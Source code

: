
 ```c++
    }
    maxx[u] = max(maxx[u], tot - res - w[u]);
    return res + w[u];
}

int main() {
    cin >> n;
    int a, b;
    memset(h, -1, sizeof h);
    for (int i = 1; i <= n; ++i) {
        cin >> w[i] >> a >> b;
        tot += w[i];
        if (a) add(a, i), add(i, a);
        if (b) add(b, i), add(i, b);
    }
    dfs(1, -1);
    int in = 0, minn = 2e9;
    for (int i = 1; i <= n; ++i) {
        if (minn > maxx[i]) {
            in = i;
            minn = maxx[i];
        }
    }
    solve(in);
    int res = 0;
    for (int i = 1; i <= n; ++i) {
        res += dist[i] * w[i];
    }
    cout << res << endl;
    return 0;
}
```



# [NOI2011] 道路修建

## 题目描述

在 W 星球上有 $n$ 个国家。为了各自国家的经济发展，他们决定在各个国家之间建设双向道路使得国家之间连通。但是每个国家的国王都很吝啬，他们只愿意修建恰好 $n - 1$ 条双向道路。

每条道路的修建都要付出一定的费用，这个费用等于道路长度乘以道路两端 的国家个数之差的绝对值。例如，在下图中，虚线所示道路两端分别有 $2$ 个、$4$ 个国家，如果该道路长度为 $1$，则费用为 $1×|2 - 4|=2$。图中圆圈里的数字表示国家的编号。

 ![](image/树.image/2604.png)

============================================================

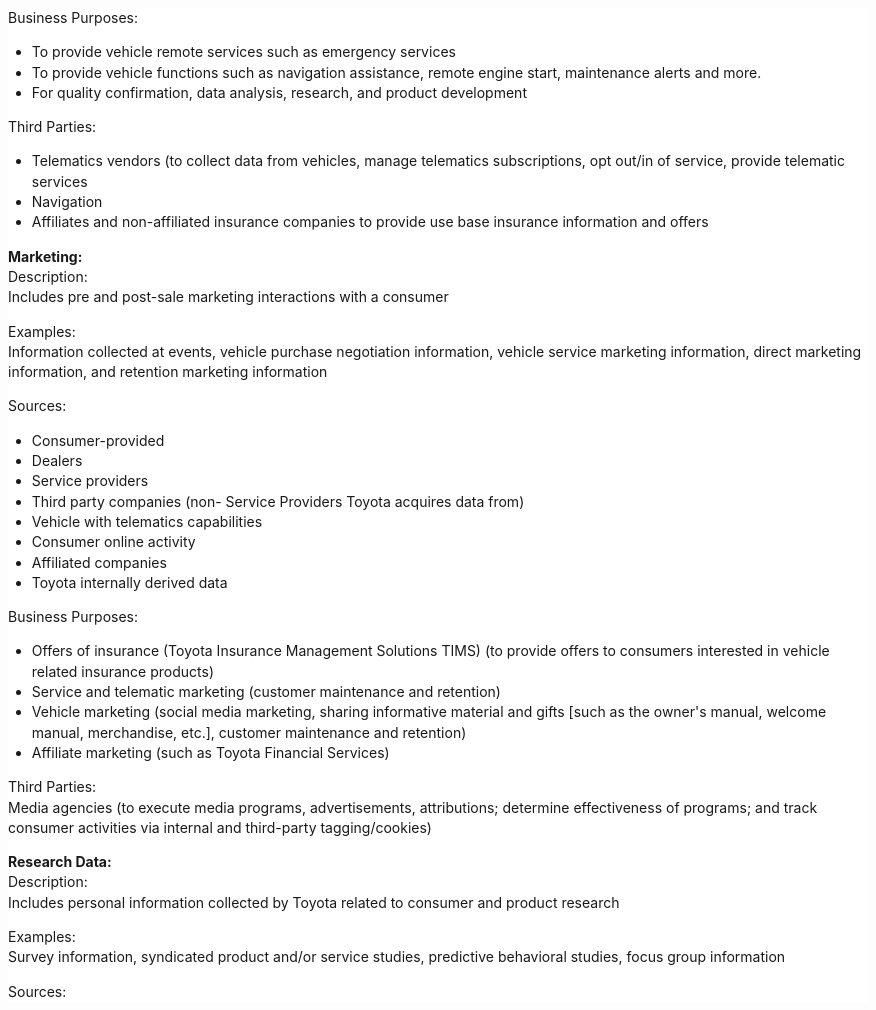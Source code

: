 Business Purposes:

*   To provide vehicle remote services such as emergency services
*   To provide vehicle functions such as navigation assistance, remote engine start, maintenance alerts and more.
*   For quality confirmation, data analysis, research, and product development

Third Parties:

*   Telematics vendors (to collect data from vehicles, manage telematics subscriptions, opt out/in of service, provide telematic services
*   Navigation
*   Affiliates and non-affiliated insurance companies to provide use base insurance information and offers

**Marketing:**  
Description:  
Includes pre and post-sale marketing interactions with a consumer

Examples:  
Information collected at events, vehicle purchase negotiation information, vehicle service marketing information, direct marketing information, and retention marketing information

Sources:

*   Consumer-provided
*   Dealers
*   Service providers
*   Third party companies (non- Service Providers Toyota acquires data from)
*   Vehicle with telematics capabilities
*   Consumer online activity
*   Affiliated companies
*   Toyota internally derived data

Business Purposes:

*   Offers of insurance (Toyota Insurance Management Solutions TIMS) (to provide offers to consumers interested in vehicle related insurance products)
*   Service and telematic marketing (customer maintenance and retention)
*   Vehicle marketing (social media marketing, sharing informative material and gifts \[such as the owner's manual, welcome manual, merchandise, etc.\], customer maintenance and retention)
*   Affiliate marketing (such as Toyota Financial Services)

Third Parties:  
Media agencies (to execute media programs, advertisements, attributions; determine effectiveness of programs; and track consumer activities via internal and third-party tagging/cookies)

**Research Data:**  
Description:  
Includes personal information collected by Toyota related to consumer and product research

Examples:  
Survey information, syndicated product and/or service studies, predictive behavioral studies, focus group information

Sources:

============================================================

**ABOUT THIS EXERCISE:**
Whenever the string "related" shows up in a line of the entries, copy that line.

**ANSWER:**
*   Offers of insurance (Toyota Insurance Management Solutions TIMS) (to provide offers to consumers interested in vehicle related insurance products)
Includes personal information collected by Toyota related to consumer and product research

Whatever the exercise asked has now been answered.